Hydroelectricity can produce much energy and is not based on combustion. Canada still has much potential for increasing this mode of production. Hydroelectricity production in many cases requires the creation of reservoirs that inundate terrestrial ecosystems. It has been reasonably well established that reservoirs emit GHGs but what has not been established is what is the net change in the exchange of GHG that have resulted directly from the creation of the reservoir?' i.e. what is the net difference between the landscape scale exchange of GHGs before and after reservoir creation, and how does that net difference change over time from when the reservoir was first created to when its reaches a steady-state condition?'. It is this net change that is relevant to the atmospheric concentrations of GHGs, for comparisons among forms of energy production, and the attribution of emissions vis-a-vis C accounting for anthropogenic emissions.
This poster reports on the current status of a new research project aimed at developing a sufficient scientific understanding of the problem to produce a scientifically creditable estimate of the effect of a Canadian reservoir on the net emission of GHGs.
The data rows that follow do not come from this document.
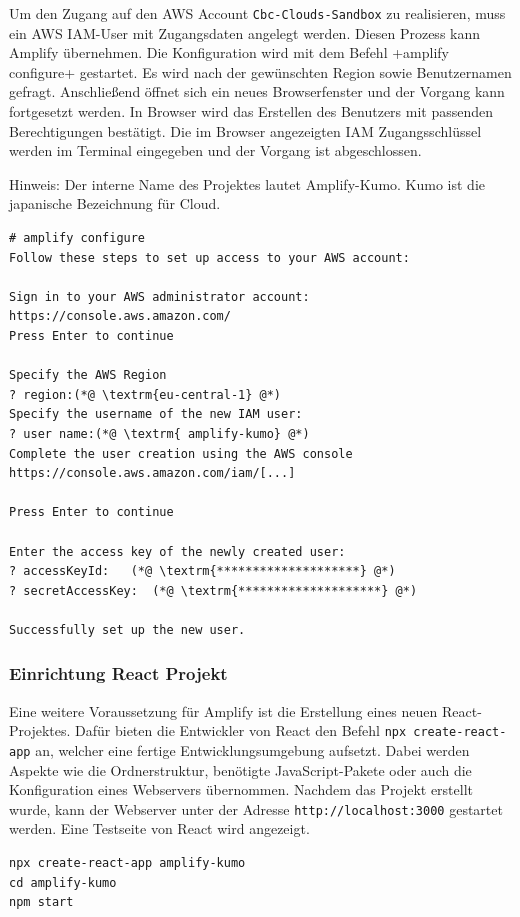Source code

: Um den Zugang auf den AWS Account \verb+Cbc-Clouds-Sandbox+ zu realisieren, muss ein AWS IAM-User mit Zugangsdaten angelegt werden.
Diesen Prozess kann Amplify übernehmen.
Die Konfiguration wird mit dem Befehl \spverb+amplify configure+ gestartet.
Es wird nach der gewünschten Region sowie Benutzernamen gefragt.
Anschließend öffnet sich ein neues Browserfenster und der Vorgang kann fortgesetzt werden.
In Browser wird das Erstellen des Benutzers mit passenden Berechtigungen bestätigt.
Die im Browser angezeigten IAM Zugangsschlüssel werden im Terminal eingegeben und der Vorgang ist abgeschlossen.\cite{ImpVoraus}

Hinweis: Der interne Name des Projektes lautet Amplify-Kumo.
Kumo ist die japanische Bezeichnung für \glqq Cloud\grqq.
\\

\begin{lstlisting}[basicstyle=\ttfamily\small, breaklines=true , frame = single, backgroundcolor=\color{flashwhite} ]
# amplify configure
Follow these steps to set up access to your AWS account:

Sign in to your AWS administrator account:
https://console.aws.amazon.com/
Press Enter to continue

Specify the AWS Region
? region:(*@ \textrm{eu-central-1} @*)
Specify the username of the new IAM user:
? user name:(*@ \textrm{ amplify-kumo} @*)
Complete the user creation using the AWS console
https://console.aws.amazon.com/iam/[...]

Press Enter to continue

Enter the access key of the newly created user:
? accessKeyId:   (*@ \textrm{********************} @*)
? secretAccessKey:  (*@ \textrm{********************} @*)

Successfully set up the new user.
\end{lstlisting}

\clearpage
\subsubsection{Einrichtung React Projekt}

Eine weitere Voraussetzung für Amplify ist die Erstellung eines neuen React-Projektes.
Dafür bieten die Entwickler von React den Befehl \verb+npx create-react-app+ an, welcher eine fertige Entwicklungsumgebung aufsetzt.
Dabei werden Aspekte wie die Ordnerstruktur, benötigte JavaScript-Pakete oder auch die Konfiguration eines Webservers übernommen.\cite{ReactNew}
Nachdem das Projekt erstellt wurde, kann der Webserver unter der Adresse \verb+http://localhost:3000+ gestartet werden.
Eine Testseite von React wird angezeigt.
\\
\begin{lstlisting}[basicstyle=\ttfamily\small, breaklines=true , frame = single, backgroundcolor=\color{flashwhite} ]
npx create-react-app amplify-kumo
cd amplify-kumo
npm start
\end{lstlisting}


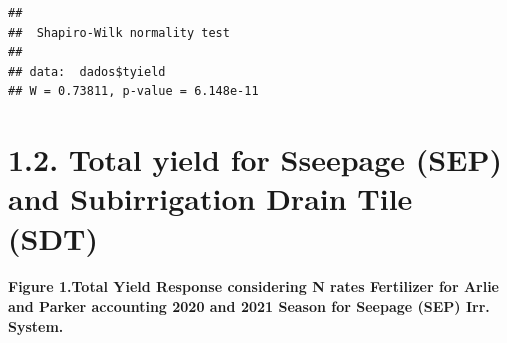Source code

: \documentclass[
]{article}
\begin{document}
\begin{verbatim}
## 
##  Shapiro-Wilk normality test
## 
## data:  dados$tyield
## W = 0.73811, p-value = 6.148e-11
\end{verbatim}

\hypertarget{total-yield-for-sseepage-sep-and-subirrigation-drain-tile-sdt}{%
\section{1.2. Total yield for Sseepage (SEP) and Subirrigation Drain
Tile
(SDT)}\label{total-yield-for-sseepage-sep-and-subirrigation-drain-tile-sdt}}

\hypertarget{figure-1.total-yield-response-considering-n-rates-fertilizer-for-arlie-and-parker-accounting-2020-and-2021-season-for-seepage-sep-irr.-system.}{%
\paragraph{\texorpdfstring{\textbf{Figure 1.}Total Yield Response
considering N rates Fertilizer for Arlie and Parker accounting 2020 and
2021 Season for Seepage (SEP) Irr.
System.}{Figure 1.Total Yield Response considering N rates Fertilizer for Arlie and Parker accounting 2020 and 2021 Season for Seepage (SEP) Irr. System.}}\label{figure-1.total-yield-response-considering-n-rates-fertilizer-for-arlie-and-parker-accounting-2020-and-2021-season-for-seepage-sep-irr.-system.}}
\end{document}
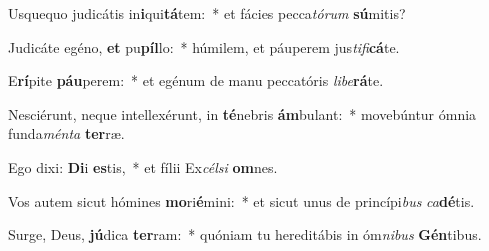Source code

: \item Usquequo judicátis in\textbf{i}qui\textbf{tá}tem:~* et fácies pecca\textit{tó}\textit{rum} \textbf{sú}mitis?
\item Judicáte egéno, \textbf{et} pu\textbf{píl}lo:~* húmilem, et páuperem jus\textit{ti}\textit{fi}\textbf{cá}te.
\item E\textbf{rí}pite \textbf{páu}perem:~* et egénum de manu peccatóris \textit{li}\textit{be}\textbf{rá}te.
\item Nesciérunt, neque intellexérunt, in \textbf{té}nebris \textbf{ám}bulant:~* movebúntur ómnia funda\textit{mén}\textit{ta} \textbf{ter}ræ.
\item Ego dixi: \textbf{Di}i \textbf{es}tis,~* et fílii Ex\textit{cél}\textit{si} \textbf{om}nes.
\item Vos autem sicut hómines \textbf{mo}ri\textbf{é}mini:~* et sicut unus de princípi\textit{bus} \textit{ca}\textbf{dé}tis.
\item Surge, Deus, \textbf{jú}dica \textbf{ter}ram:~* quóniam tu hereditábis in óm\textit{ni}\textit{bus} \textbf{Gén}tibus.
The project personnel bring together expertise in GHG flux measurements, modelling ecosystem carbon dynamics, remote sensing of land cover change, and paleoecological characterization of ecosystems to: 1. compare the continuous exchange of CO2, obtained by eddy covariance (EC) techniques, from the surface of a reservoir and adjacent terrestrial ecosystems that are representative of the major cover types flooded by the reservoir; 2. compare within the footprint of the EC tower on the reservoir the fluxes obtained by EC with those measured by several other techniques typically used in reservoir GHG exchange studies; and 3. adapt existing ecosystem models to simulate the inter-annual net ecosystem exchange for the land cover types that are being flooded by the reservoir and compare the simulated NEE with the exchanges measured from the reservoir and projected from measurements on older reservoirs to obtain a first-order estimate of the net change in GHG exchange due to reservoir creation and maintenance in the present climate conditions and with potential climate change.
This project will provide: 1) the first measurement of CO2 between a new reservoir and the atmosphere as the reservoir is being created; 2) a rigorous intercomparison of the standard methods of determining atmospheric-reservoir exchanges and the EC approach; and 3) the development of the methodology and the first attempt of approaching the issue of GHGs emissions from northern hydroelectric reservoirs as a land cover change. Therefore we will provide an estimate of what the change in GHG source the atmosphere would see, an estimate of the net emissions that can be used for intercomparison of GHG contributions with other modes of power production and a basis on which to develop biogeochemical sound, verifiable, and transparent estimates for GHG accounting.